ノムタンダーソは私の方に両手を伸ばしてきました。
なんて、軽い体。抱きしめれば折れてしまいそうに痩せていました。
彼女はエイズを発症しており、病状が悪く、院内学級には2度といけない、ということでした。
ナースに確認したところ、病棟内だったら、プレイルームでも庭でも、好きなところへ連れて行ってよい、でも乳児とは距離をとらないとね、という指示でした。

ノムタンダーソ。今日はどうしようか。
今日は、ずっとこうやって、二人で抱っこしあって、過ごそうか。
ノムタンダーソは一言も発しません。
でも、私の背中には彼女の手がまわっていたので、そのまま、その日は彼女と一日過ごしました。
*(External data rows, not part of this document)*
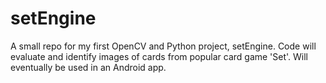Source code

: # setEngine
A small repo for my first  OpenCV and Python project, setEngine. Code will evaluate and identify images of cards from popular card game 'Set'. Will eventually be used in an Android app.
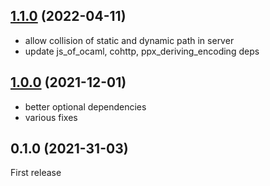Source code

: ## [1.1.0](https://github.com/ocamlpro/ez_api/compare/v1.0.0...1.1.0) (2022-04-11)

* allow collision of static and dynamic path in server
* update js_of_ocaml, cohttp, ppx_deriving_encoding deps

## [1.0.0](https://github.com/ocamlpro/ez_api/compare/0.1.0...v1.0.0) (2021-12-01)

* better optional dependencies
* various fixes

## 0.1.0 (2021-31-03)

First release
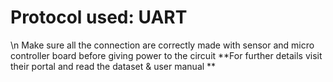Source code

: # Protocol used: UART
\n
Make sure all the connection are correctly made with sensor and micro controller board before giving power to the circuit
**For further details visit their portal and read the dataset & user manual **

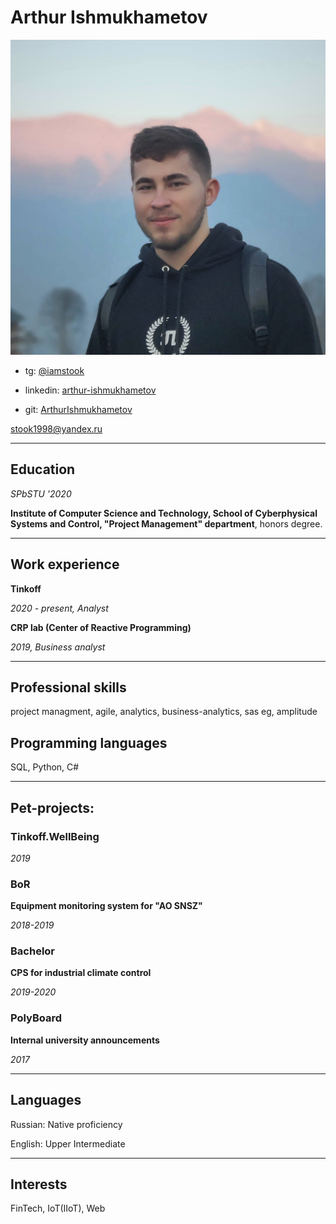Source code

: # Arthur Ishmukhametov

![Arthur Ishmukhametov](/cv/pic.jpg)

* tg: [@iamstook](https://teleg.run/iamstook)

* linkedin: [arthur-ishmukhametov](https://www.linkedin.com/in/arthur-ishmukhametov-2326b1199/)

* git: [ArthurIshmukhametov](https://github.com/ArthurIshmukhametov)

stook1998@yandex.ru

**************************************

## Education

*SPbSTU '2020*

**Institute of Computer Science and Technology, School of Cyberphysical Systems and Control, "Project Management" department**, honors degree.

**************************************

## Work experience

**Tinkoff**

*2020 - present, Analyst*


**CRP lab (Center of Reactive Programming)**

*2019, Business analyst*


**************************************

## Professional skills

project managment, agile, analytics, business-analytics, sas eg, amplitude

## Programming languages

SQL, Python, C#

**************************************

## Pet-projects:

### Tinkoff.WellBeing

*2019*


### BoR

**Equipment monitoring system for "AO SNSZ"**

*2018-2019*


### Bachelor

**CPS for industrial climate control**

*2019-2020*


### PolyBoard

**Internal university announcements**

*2017*


**************************************

## Languages

Russian: Native proficiency 

English: Upper Intermediate

**************************************

## Interests

FinTech, IoT(IIoT), Web
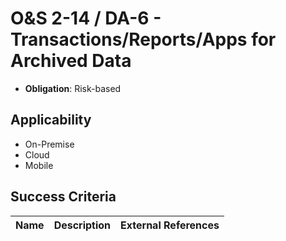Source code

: # O&S 2-14 / DA-6 - Transactions/Reports/Apps for Archived Data

- **Obligation**: Risk-based






## Applicability

- On-Premise
- Cloud
- Mobile



## Success Criteria

| Name | Description | External References |
| ----- | ---------- | ------------------- |

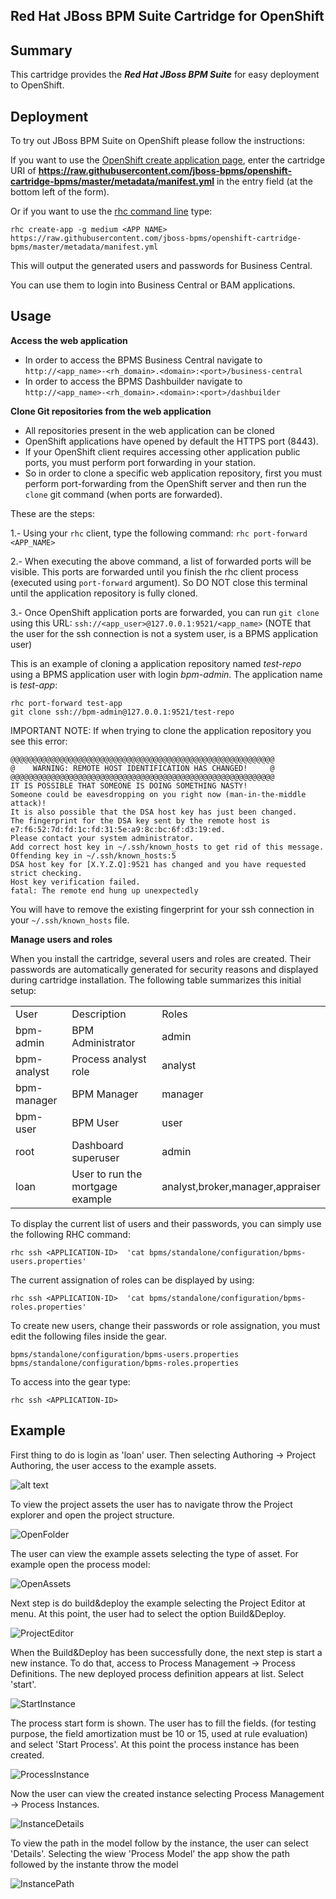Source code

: ## Red Hat JBoss BPM Suite Cartridge for OpenShift

Summary
-------
This cartridge provides the **_Red Hat JBoss BPM Suite_** for easy deployment to OpenShift.

Deployment
----------

To try out JBoss BPM Suite on OpenShift please follow the instructions:

If you want to use the [OpenShift create application page](https://openshift.redhat.com/app/console/application_types), enter the cartridge URI of **https://raw.githubusercontent.com/jboss-bpms/openshift-cartridge-bpms/master/metadata/manifest.yml** in the entry field (at the bottom left of the form).

Or if you want to use the [rhc command line](https://www.openshift.com/developers/rhc-client-tools-install) type:

    rhc create-app -g medium <APP NAME> https://raw.githubusercontent.com/jboss-bpms/openshift-cartridge-bpms/master/metadata/manifest.yml

This will output the generated users and passwords for Business Central.

You can use them to login into Business Central or BAM applications.


Usage
-----

**Access the web application**

* In order to access the BPMS Business Central navigate to <code>http://&lt;app_name&gt;-&lt;rh_domain&gt;.&lt;domain&gt;:&lt;port&gt;/business-central</code>   
* In order to access the BPMS Dashbuilder navigate to <code>http://&lt;app_name&gt;-&lt;rh_domain&gt;.&lt;domain&gt;:&lt;port&gt;/dashbuilder</code>

**Clone Git repositories from the web application**

* All repositories present in the web application can be cloned    
* OpenShift applications have opened by default the HTTPS port (8443).    
* If your OpenShift client requires accessing other application public ports, you must perform port forwarding in your station.     
* So in order to clone a specific web application repository, first you must perform port-forwarding from the OpenShift server and then run the <code>clone</code> git command (when ports are forwarded).    

These are the steps:    
   
1.- Using your <code>rhc</code> client, type the following command: <code>rhc port-forward &lt;APP_NAME&gt;</code>       

2.- When executing the above command, a list of forwarded ports will be visible. This ports are forwarded until you finish the rhc client process (executed using <code>port-forward</code> argument). So DO NOT close this terminal until the application repository is fully cloned.     

3.- Once OpenShift application ports are forwarded, you can run <code>git clone</code> using this URL: <code>ssh://&lt;app_user&gt;@127.0.0.1:9521/&lt;app_name&gt;</code> (NOTE that the user for the ssh connection is not a system user, is a BPMS application user)     

This is an example of cloning a application repository named _test-repo_ using a BPMS application user with login _bpm-admin_. The application name is _test-app_:

    rhc port-forward test-app
    git clone ssh://bpm-admin@127.0.0.1:9521/test-repo

IMPORTANT NOTE: If when trying to clone the application repository you see this error:   

    @@@@@@@@@@@@@@@@@@@@@@@@@@@@@@@@@@@@@@@@@@@@@@@@@@@@@@@@@@@
    @    WARNING: REMOTE HOST IDENTIFICATION HAS CHANGED!     @
    @@@@@@@@@@@@@@@@@@@@@@@@@@@@@@@@@@@@@@@@@@@@@@@@@@@@@@@@@@@
    IT IS POSSIBLE THAT SOMEONE IS DOING SOMETHING NASTY!
    Someone could be eavesdropping on you right now (man-in-the-middle attack)!
    It is also possible that the DSA host key has just been changed.
    The fingerprint for the DSA key sent by the remote host is
    e7:f6:52:7d:fd:1c:fd:31:5e:a9:8c:bc:6f:d3:19:ed.
    Please contact your system administrator.
    Add correct host key in ~/.ssh/known_hosts to get rid of this message.
    Offending key in ~/.ssh/known_hosts:5
    DSA host key for [X.Y.Z.Q]:9521 has changed and you have requested strict checking.
    Host key verification failed.
    fatal: The remote end hung up unexpectedly

You will have to remove the existing fingerprint for your ssh connection in your <code>~/.ssh/known_hosts</code> file.

**Manage users and roles**

When you install the cartridge, several users and roles are created. Their passwords are automatically generated for security reasons and displayed during cartridge installation. The following table summarizes this initial setup:

<table>
<tr>
	<td>User</td>
	<td>Description</td>
	<td>Roles</td>
</tr>
<tr>
	<td>bpm-admin</td>
	<td>BPM Administrator</td>
	<td>admin</td>
</tr>
<tr>
	<td>bpm-analyst</td>
	<td>Process analyst role</td>
	<td>analyst</td>
</tr>
<tr>
	<td>bpm-manager</td>
	<td>BPM Manager</td>
	<td>manager</td>
</tr>
<tr>
	<td>bpm-user</td>
	<td>BPM User</td>
	<td>user</td>
</tr>
<tr>
	<td>root</td>
	<td>Dashboard superuser</td>
	<td>admin</td>
</tr>
<tr>
	<td>loan</td>
	<td>User to run the mortgage example</td>
	<td>analyst,broker,manager,appraiser</td>
</tr>
</table>


To display the current list of users and their passwords, you can simply use the following RHC command:

	rhc ssh <APPLICATION-ID>  'cat bpms/standalone/configuration/bpms-users.properties'

The current assignation of roles can be displayed by using:

	rhc ssh <APPLICATION-ID>  'cat bpms/standalone/configuration/bpms-roles.properties'

To create new users, change their passwords or role assignation, you must edit the following files inside the gear.
	
	bpms/standalone/configuration/bpms-users.properties
	bpms/standalone/configuration/bpms-roles.properties

To access into the gear type:

	rhc ssh <APPLICATION-ID>

Example
-----

First thing to do is login as 'loan' user. Then selecting Authoring -> Project Authoring, the user access to the example assets.

<img title="ExploreProject" alt="alt text" src="https://raw.githubusercontent.com/jboss-bpms/openshift-cartridge-bpms/master/example_img/1_exploreProject.png">

To view the project assets the user has to navigate throw the Project explorer and open the project structure.

<img title="OpenFolder" alt="OpenFolder" src="https://raw.githubusercontent.com/jboss-bpms/openshift-cartridge-bpms/master/example_img/2_openFolder.png">

The user can view the example assets selecting the type of asset. For example open the process model:

<img title="OpenAssets" alt="OpenAssets" src="https://raw.githubusercontent.com/jboss-bpms/openshift-cartridge-bpms/master/example_img/3_openAssets.png">

Next step is do build&deploy the example selecting the Project Editor at menu. At this point, the user had to select the option Build&Deploy.

<img title="ProjectEditor" alt="ProjectEditor" src="https://raw.githubusercontent.com/jboss-bpms/openshift-cartridge-bpms/master/example_img/4_projectEditor.png">

When the Build&Deploy has been successfully done, the next step is start a new instance. To do that, access to Process Management -> Process Definitions.
The new deployed process definition appears at list. Select 'start'.

<img title="StartInstance" alt="StartInstance" src="https://raw.githubusercontent.com/jboss-bpms/openshift-cartridge-bpms/master/example_img/5_startInstance.png">

The process start form is shown. The user has to fill the fields. (for testing purpose, the field amortization must be 10 or 15, used at rule evaluation) and select
'Start Process'. At this point the process instance has been created.

<img title="ProcessInstance" alt="ProcessInstance" src="https://raw.githubusercontent.com/jboss-bpms/openshift-cartridge-bpms/master/example_img/6_Start_processInstance.png">

Now the user can view the created instance selecting Process Management -> Process Instances.

<img title="InstanceDetails" alt="InstanceDetails" src="https://raw.githubusercontent.com/jboss-bpms/openshift-cartridge-bpms/master/example_img/7_instanceDetails.png">

To view the path in the model follow by the instance, the user can select 'Details'.
Selecting the wiew 'Process Model' the app show the path followed by the instante throw the model

<img title="InstancePath" alt="InstancePath" src="https://raw.githubusercontent.com/jboss-bpms/openshift-cartridge-bpms/master/example_img/8_InstancePath.png">








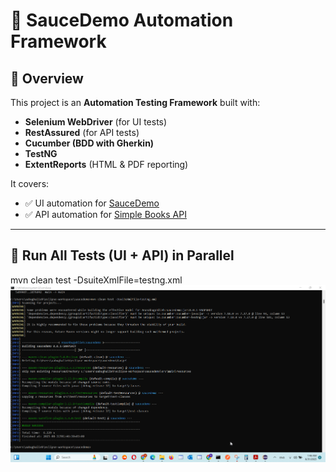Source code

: # 🚀 SauceDemo Automation Framework

## 📌 Overview
This project is an **Automation Testing Framework** built with:
- **Selenium WebDriver** (for UI tests)
- **RestAssured** (for API tests)
- **Cucumber (BDD with Gherkin)**
- **TestNG**
- **ExtentReports** (HTML & PDF reporting)

It covers:
- ✅ UI automation for [SauceDemo](https://www.saucedemo.com/)
- ✅ API automation for [Simple Books API](https://simple-books-api.click)

---

## 📂 Run All Tests (UI + API) in Parallel

mvn clean test -DsuiteXmlFile=testng.xml
![alt text](https://raw.githubusercontent.com/AnasAGc/saucedemo/refs/heads/main/01.png)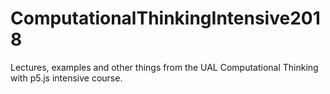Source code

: # ComputationalThinkingIntensive2018
Lectures, examples and other things from the UAL Computational Thinking with p5.js intensive course.
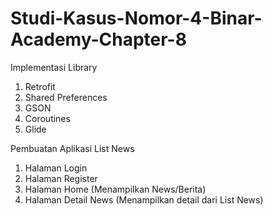 # Studi-Kasus-Nomor-4-Binar-Academy-Chapter-8
Implementasi Library
1. Retrofit
2. Shared Preferences
3. GSON
4. Coroutines
5. Glide 

Pembuatan Aplikasi List News
1. Halaman Login
2. Halaman Register
3. Halaman Home (Menampilkan News/Berita)
4. Halaman Detail News (Menampilkan detail dari List News)
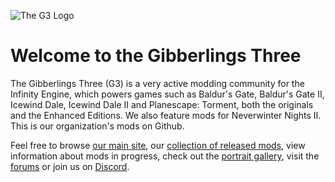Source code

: ![The G3 Logo](https://gibberlings3.github.io/Documentation/readmes/style/g3_logo_2018.gif)

# Welcome to the Gibberlings Three

The Gibberlings Three (G3) is a very active modding community for the Infinity Engine, which powers games such as Baldur's Gate, Baldur's Gate II, Icewind Dale, 
Icewind Dale II and Planescape: Torment, both the originals and the Enhanced Editions. We also feature mods for Neverwinter Nights II. This is our organization's
mods on Github. 

Feel free to browse [our main site](https://www.gibberlings3.net/), our [collection of released mods](https://www.gibberlings3.net/files/categories/), view information about mods in progress, 
check out the [portrait gallery](https://www.gibberlings3.net/gallery/category/1-portrait-packs/), visit the [forums](https://www.gibberlings3.net/forums)
or join us on [Discord](https://discord.gg/yTzjMTb).
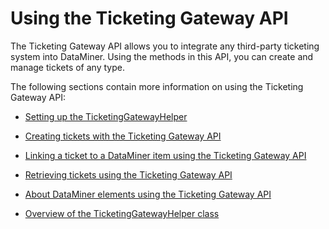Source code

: # Using the Ticketing Gateway API

The Ticketing Gateway API allows you to integrate any third-party ticketing system into DataMiner. Using the methods in this API, you can create and manage tickets of any type.

The following sections contain more information on using the Ticketing Gateway API:

- [Setting up the TicketingGatewayHelper](Setting_up_the_TicketingGatewayHelper.md)

- [Creating tickets with the Ticketing Gateway API](Creating_tickets_with_the_Ticketing_Gateway_API.md)

- [Linking a ticket to a DataMiner item using the Ticketing Gateway API](Linking_a_ticket_to_a_DataMiner_item_using_the_Ticketing_Gateway_API.md)

- [Retrieving tickets using the Ticketing Gateway API](Retrieving_tickets_using_the_Ticketing_Gateway_API.md)

- [About DataMiner elements using the Ticketing Gateway API](About_DataMiner_elements_using_the_Ticketing_Gateway_API.md)

- [Overview of the TicketingGatewayHelper class](Overview_of_the_TicketingGatewayHelper_class.md)
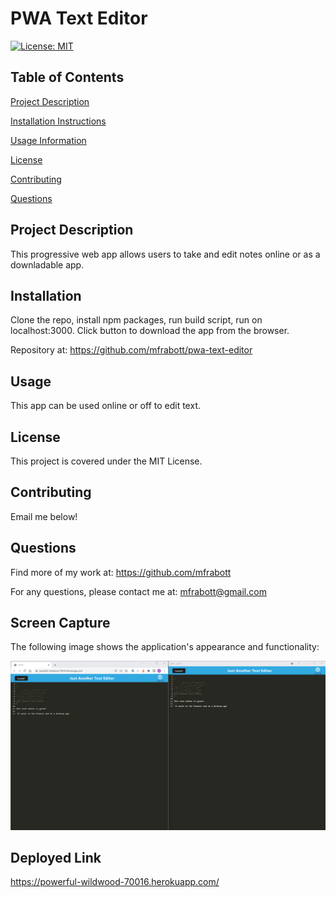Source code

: # PWA Text Editor

[![License: MIT](https://img.shields.io/badge/License-MIT-yellow.svg)](https://opensource.org/licenses/MIT)

## Table of Contents

[Project Description](#Project-Description)

[Installation Instructions](#Installation)

[Usage Information](#Usage)

[License](#License)

[Contributing](#Contributing)

[Questions](#Questions)

## Project Description

This progressive web app allows users to take and edit notes online or as a downladable app.

## Installation

Clone the repo, install npm packages, run build script, run on localhost:3000. Click button to download the app from the browser.

Repository at: https://github.com/mfrabott/pwa-text-editor

## Usage

This app can be used online or off to edit text.

## License

This project is covered under the MIT License.

## Contributing

Email me below!

## Questions

Find more of my work at: https://github.com/mfrabott

For any questions, please contact me at: mfrabott@gmail.com

## Screen Capture

The following image shows the application's appearance and functionality:

![JATE with ASCII art, a logo, and a couple notes in the web browser and installed app.](./assets/Screenshot%202023-01-05-210020.png)

## Deployed Link

https://powerful-wildwood-70016.herokuapp.com/
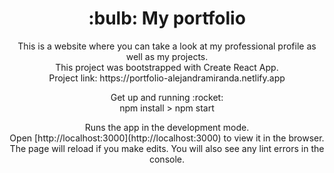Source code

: <h1 align="center">:bulb: My portfolio </h1>

<p align="center">This is a website where you can take a look at my professional profile as well as my projects.
<br />This project was bootstrapped with Create React App.
<br />Project link: https://portfolio-alejandramiranda.netlify.app</p>

<p align="center">Get up and running :rocket:
<br /> npm install > npm start </p>

<p align="center">Runs the app in the development mode.
<br />Open [http://localhost:3000](http://localhost:3000) to view it in the browser.
<br />The page will reload if you make edits. You will also see any lint errors in the console.<p>





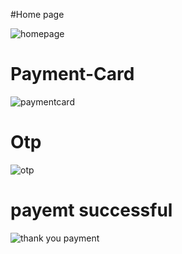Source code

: #Home page 

![homepage](https://user-images.githubusercontent.com/96344394/175780131-401c5abc-08a7-485f-a99e-2905ad142a0e.PNG)

# Payment-Card

![paymentcard](https://user-images.githubusercontent.com/96344394/175780173-ce57a826-4d30-4ec3-8458-1de5275813de.PNG)

# Otp

![otp](https://user-images.githubusercontent.com/96344394/175780180-a3501508-73e3-4076-b175-4a2bfa872bc3.PNG)


# payemt successful


![thank you payment](https://user-images.githubusercontent.com/96344394/175780194-24388926-1ee7-48c9-82fe-794484ff2bed.PNG)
食事をとることがかなり、しんどくなってきていて、南アの子供たちが、食欲がなくても比較的食べることのできる、サワ−ポリッジという発酵オカユのようなものや、カボチャのピューレを、誤飲しないように少しずつ、飲み込んでいきます。飲み込むときには、とても喉が
痛いのでしょう。目を閉じて、こらえて飲み込んでいきます。

ノムタンダーソ。午後はどうしようか。
絵本を読む?人形で遊ぶ?
それともまた抱っこして過ごそうか?

ノムタンダーソとは昼根の時間に寝入るまでその日は付き添い、翌日からも、毎日顔を出すことにしました。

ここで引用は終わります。